• EXERCISE PROMPT: Your answer must be every line below, repeated exactly.

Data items
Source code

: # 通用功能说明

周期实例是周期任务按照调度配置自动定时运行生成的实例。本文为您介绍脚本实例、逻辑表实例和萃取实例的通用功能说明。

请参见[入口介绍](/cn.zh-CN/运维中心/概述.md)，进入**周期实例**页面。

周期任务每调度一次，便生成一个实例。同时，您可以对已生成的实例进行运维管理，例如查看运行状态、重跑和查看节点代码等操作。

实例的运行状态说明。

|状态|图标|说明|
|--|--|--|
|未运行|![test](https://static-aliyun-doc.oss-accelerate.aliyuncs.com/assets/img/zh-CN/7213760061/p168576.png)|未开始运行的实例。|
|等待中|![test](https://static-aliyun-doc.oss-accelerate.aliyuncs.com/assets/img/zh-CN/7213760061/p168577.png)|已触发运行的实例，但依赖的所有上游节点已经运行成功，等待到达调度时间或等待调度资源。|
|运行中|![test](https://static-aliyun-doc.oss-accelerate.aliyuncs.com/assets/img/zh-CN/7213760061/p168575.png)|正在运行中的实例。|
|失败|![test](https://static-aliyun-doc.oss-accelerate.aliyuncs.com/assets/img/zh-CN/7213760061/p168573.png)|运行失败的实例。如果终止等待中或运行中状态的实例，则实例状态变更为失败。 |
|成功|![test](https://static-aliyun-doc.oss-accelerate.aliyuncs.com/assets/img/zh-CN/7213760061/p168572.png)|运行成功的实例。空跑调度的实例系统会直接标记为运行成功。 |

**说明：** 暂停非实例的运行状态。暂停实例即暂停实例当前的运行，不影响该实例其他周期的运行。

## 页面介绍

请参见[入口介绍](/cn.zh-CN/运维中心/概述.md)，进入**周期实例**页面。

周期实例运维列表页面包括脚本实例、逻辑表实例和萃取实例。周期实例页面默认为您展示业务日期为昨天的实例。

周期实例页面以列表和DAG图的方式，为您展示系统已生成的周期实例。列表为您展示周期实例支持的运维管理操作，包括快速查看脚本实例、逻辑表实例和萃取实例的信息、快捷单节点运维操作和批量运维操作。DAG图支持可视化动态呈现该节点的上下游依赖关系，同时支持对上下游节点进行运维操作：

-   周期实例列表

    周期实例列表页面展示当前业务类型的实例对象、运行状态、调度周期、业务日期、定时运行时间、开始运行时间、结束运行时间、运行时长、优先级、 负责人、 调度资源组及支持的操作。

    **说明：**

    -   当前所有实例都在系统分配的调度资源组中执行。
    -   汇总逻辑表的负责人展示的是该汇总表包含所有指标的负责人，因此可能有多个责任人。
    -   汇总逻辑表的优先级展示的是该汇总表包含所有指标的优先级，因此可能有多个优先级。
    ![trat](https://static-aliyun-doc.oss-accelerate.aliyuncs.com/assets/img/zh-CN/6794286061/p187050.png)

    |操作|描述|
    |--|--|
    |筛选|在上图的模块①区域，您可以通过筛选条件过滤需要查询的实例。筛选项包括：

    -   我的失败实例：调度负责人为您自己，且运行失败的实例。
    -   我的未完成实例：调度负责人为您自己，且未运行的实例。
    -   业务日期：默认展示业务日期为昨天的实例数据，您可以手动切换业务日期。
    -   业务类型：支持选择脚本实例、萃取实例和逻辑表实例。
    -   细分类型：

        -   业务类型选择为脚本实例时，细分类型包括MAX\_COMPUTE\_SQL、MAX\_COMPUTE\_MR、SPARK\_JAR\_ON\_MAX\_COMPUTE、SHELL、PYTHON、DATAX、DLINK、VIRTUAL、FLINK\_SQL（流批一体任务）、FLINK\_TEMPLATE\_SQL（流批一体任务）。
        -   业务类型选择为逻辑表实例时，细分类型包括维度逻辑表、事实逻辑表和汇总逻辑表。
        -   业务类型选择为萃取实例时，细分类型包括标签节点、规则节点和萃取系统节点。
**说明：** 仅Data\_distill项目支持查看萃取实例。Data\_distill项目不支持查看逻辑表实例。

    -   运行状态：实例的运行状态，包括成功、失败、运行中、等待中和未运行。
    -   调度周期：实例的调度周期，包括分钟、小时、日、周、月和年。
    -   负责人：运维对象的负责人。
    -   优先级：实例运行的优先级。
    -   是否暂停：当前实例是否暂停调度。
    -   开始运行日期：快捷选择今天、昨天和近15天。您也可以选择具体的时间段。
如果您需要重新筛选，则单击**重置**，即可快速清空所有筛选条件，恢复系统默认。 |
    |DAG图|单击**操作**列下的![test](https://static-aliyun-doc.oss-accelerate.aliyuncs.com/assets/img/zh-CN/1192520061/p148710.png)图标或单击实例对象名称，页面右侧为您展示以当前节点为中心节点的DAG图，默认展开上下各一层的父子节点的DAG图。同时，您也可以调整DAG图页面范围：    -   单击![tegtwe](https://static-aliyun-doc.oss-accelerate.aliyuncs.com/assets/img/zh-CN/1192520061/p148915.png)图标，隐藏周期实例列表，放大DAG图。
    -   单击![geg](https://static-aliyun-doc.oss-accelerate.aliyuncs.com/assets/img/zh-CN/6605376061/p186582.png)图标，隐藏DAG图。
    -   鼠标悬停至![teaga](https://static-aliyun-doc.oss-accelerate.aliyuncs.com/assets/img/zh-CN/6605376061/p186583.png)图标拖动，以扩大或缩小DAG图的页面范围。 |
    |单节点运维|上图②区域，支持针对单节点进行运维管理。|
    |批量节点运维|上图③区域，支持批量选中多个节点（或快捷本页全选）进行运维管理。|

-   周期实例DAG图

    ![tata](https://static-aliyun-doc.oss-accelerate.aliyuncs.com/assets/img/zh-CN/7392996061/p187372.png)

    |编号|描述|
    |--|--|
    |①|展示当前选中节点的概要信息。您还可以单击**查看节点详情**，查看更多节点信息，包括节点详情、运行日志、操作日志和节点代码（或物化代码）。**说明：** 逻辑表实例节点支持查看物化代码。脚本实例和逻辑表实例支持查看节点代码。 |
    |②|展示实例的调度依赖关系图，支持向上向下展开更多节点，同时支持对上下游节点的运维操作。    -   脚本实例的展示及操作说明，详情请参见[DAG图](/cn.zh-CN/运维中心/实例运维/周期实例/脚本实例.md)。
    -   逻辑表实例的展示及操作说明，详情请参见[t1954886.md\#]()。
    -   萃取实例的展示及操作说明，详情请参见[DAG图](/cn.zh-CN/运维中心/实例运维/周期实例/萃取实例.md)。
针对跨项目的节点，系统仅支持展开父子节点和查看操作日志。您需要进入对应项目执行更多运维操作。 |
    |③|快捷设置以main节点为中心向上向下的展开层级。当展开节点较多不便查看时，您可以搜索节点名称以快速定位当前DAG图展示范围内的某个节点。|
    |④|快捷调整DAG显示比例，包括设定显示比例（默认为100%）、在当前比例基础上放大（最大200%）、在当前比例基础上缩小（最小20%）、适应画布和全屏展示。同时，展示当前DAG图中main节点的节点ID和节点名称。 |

• SOLUTION:
Source code

: # 通用功能说明

周期实例是周期任务按照调度配置自动定时运行生成的实例。本文为您介绍脚本实例、逻辑表实例和萃取实例的通用功能说明。

请参见[入口介绍](/cn.zh-CN/运维中心/概述.md)，进入**周期实例**页面。

周期任务每调度一次，便生成一个实例。同时，您可以对已生成的实例进行运维管理，例如查看运行状态、重跑和查看节点代码等操作。

实例的运行状态说明。

|状态|图标|说明|
|--|--|--|
|未运行|![test](https://static-aliyun-doc.oss-accelerate.aliyuncs.com/assets/img/zh-CN/7213760061/p168576.png)|未开始运行的实例。|
|等待中|![test](https://static-aliyun-doc.oss-accelerate.aliyuncs.com/assets/img/zh-CN/7213760061/p168577.png)|已触发运行的实例，但依赖的所有上游节点已经运行成功，等待到达调度时间或等待调度资源。|
|运行中|![test](https://static-aliyun-doc.oss-accelerate.aliyuncs.com/assets/img/zh-CN/7213760061/p168575.png)|正在运行中的实例。|
|失败|![test](https://static-aliyun-doc.oss-accelerate.aliyuncs.com/assets/img/zh-CN/7213760061/p168573.png)|运行失败的实例。如果终止等待中或运行中状态的实例，则实例状态变更为失败。 |
|成功|![test](https://static-aliyun-doc.oss-accelerate.aliyuncs.com/assets/img/zh-CN/7213760061/p168572.png)|运行成功的实例。空跑调度的实例系统会直接标记为运行成功。 |

**说明：** 暂停非实例的运行状态。暂停实例即暂停实例当前的运行，不影响该实例其他周期的运行。

## 页面介绍

请参见[入口介绍](/cn.zh-CN/运维中心/概述.md)，进入**周期实例**页面。

周期实例运维列表页面包括脚本实例、逻辑表实例和萃取实例。周期实例页面默认为您展示业务日期为昨天的实例。

周期实例页面以列表和DAG图的方式，为您展示系统已生成的周期实例。列表为您展示周期实例支持的运维管理操作，包括快速查看脚本实例、逻辑表实例和萃取实例的信息、快捷单节点运维操作和批量运维操作。DAG图支持可视化动态呈现该节点的上下游依赖关系，同时支持对上下游节点进行运维操作：

-   周期实例列表

    周期实例列表页面展示当前业务类型的实例对象、运行状态、调度周期、业务日期、定时运行时间、开始运行时间、结束运行时间、运行时长、优先级、 负责人、 调度资源组及支持的操作。

    **说明：**

    -   当前所有实例都在系统分配的调度资源组中执行。
    -   汇总逻辑表的负责人展示的是该汇总表包含所有指标的负责人，因此可能有多个责任人。
    -   汇总逻辑表的优先级展示的是该汇总表包含所有指标的优先级，因此可能有多个优先级。
    ![trat](https://static-aliyun-doc.oss-accelerate.aliyuncs.com/assets/img/zh-CN/6794286061/p187050.png)

    |操作|描述|
    |--|--|
    |筛选|在上图的模块①区域，您可以通过筛选条件过滤需要查询的实例。筛选项包括：

    -   我的失败实例：调度负责人为您自己，且运行失败的实例。
    -   我的未完成实例：调度负责人为您自己，且未运行的实例。
    -   业务日期：默认展示业务日期为昨天的实例数据，您可以手动切换业务日期。
    -   业务类型：支持选择脚本实例、萃取实例和逻辑表实例。
    -   细分类型：

        -   业务类型选择为脚本实例时，细分类型包括MAX\_COMPUTE\_SQL、MAX\_COMPUTE\_MR、SPARK\_JAR\_ON\_MAX\_COMPUTE、SHELL、PYTHON、DATAX、DLINK、VIRTUAL、FLINK\_SQL（流批一体任务）、FLINK\_TEMPLATE\_SQL（流批一体任务）。
        -   业务类型选择为逻辑表实例时，细分类型包括维度逻辑表、事实逻辑表和汇总逻辑表。
        -   业务类型选择为萃取实例时，细分类型包括标签节点、规则节点和萃取系统节点。
**说明：** 仅Data\_distill项目支持查看萃取实例。Data\_distill项目不支持查看逻辑表实例。

    -   运行状态：实例的运行状态，包括成功、失败、运行中、等待中和未运行。
    -   调度周期：实例的调度周期，包括分钟、小时、日、周、月和年。
    -   负责人：运维对象的负责人。
    -   优先级：实例运行的优先级。
    -   是否暂停：当前实例是否暂停调度。
    -   开始运行日期：快捷选择今天、昨天和近15天。您也可以选择具体的时间段。
如果您需要重新筛选，则单击**重置**，即可快速清空所有筛选条件，恢复系统默认。 |
    |DAG图|单击**操作**列下的![test](https://static-aliyun-doc.oss-accelerate.aliyuncs.com/assets/img/zh-CN/1192520061/p148710.png)图标或单击实例对象名称，页面右侧为您展示以当前节点为中心节点的DAG图，默认展开上下各一层的父子节点的DAG图。同时，您也可以调整DAG图页面范围：    -   单击![tegtwe](https://static-aliyun-doc.oss-accelerate.aliyuncs.com/assets/img/zh-CN/1192520061/p148915.png)图标，隐藏周期实例列表，放大DAG图。
    -   单击![geg](https://static-aliyun-doc.oss-accelerate.aliyuncs.com/assets/img/zh-CN/6605376061/p186582.png)图标，隐藏DAG图。
    -   鼠标悬停至![teaga](https://static-aliyun-doc.oss-accelerate.aliyuncs.com/assets/img/zh-CN/6605376061/p186583.png)图标拖动，以扩大或缩小DAG图的页面范围。 |
    |单节点运维|上图②区域，支持针对单节点进行运维管理。|
    |批量节点运维|上图③区域，支持批量选中多个节点（或快捷本页全选）进行运维管理。|

-   周期实例DAG图

    ![tata](https://static-aliyun-doc.oss-accelerate.aliyuncs.com/assets/img/zh-CN/7392996061/p187372.png)

    |编号|描述|
    |--|--|
    |①|展示当前选中节点的概要信息。您还可以单击**查看节点详情**，查看更多节点信息，包括节点详情、运行日志、操作日志和节点代码（或物化代码）。**说明：** 逻辑表实例节点支持查看物化代码。脚本实例和逻辑表实例支持查看节点代码。 |
    |②|展示实例的调度依赖关系图，支持向上向下展开更多节点，同时支持对上下游节点的运维操作。    -   脚本实例的展示及操作说明，详情请参见[DAG图](/cn.zh-CN/运维中心/实例运维/周期实例/脚本实例.md)。
    -   逻辑表实例的展示及操作说明，详情请参见[t1954886.md\#]()。
    -   萃取实例的展示及操作说明，详情请参见[DAG图](/cn.zh-CN/运维中心/实例运维/周期实例/萃取实例.md)。
针对跨项目的节点，系统仅支持展开父子节点和查看操作日志。您需要进入对应项目执行更多运维操作。 |
    |③|快捷设置以main节点为中心向上向下的展开层级。当展开节点较多不便查看时，您可以搜索节点名称以快速定位当前DAG图展示范围内的某个节点。|
    |④|快捷调整DAG显示比例，包括设定显示比例（默认为100%）、在当前比例基础上放大（最大200%）、在当前比例基础上缩小（最小20%）、适应画布和全屏展示。同时，展示当前DAG图中main节点的节点ID和节点名称。 |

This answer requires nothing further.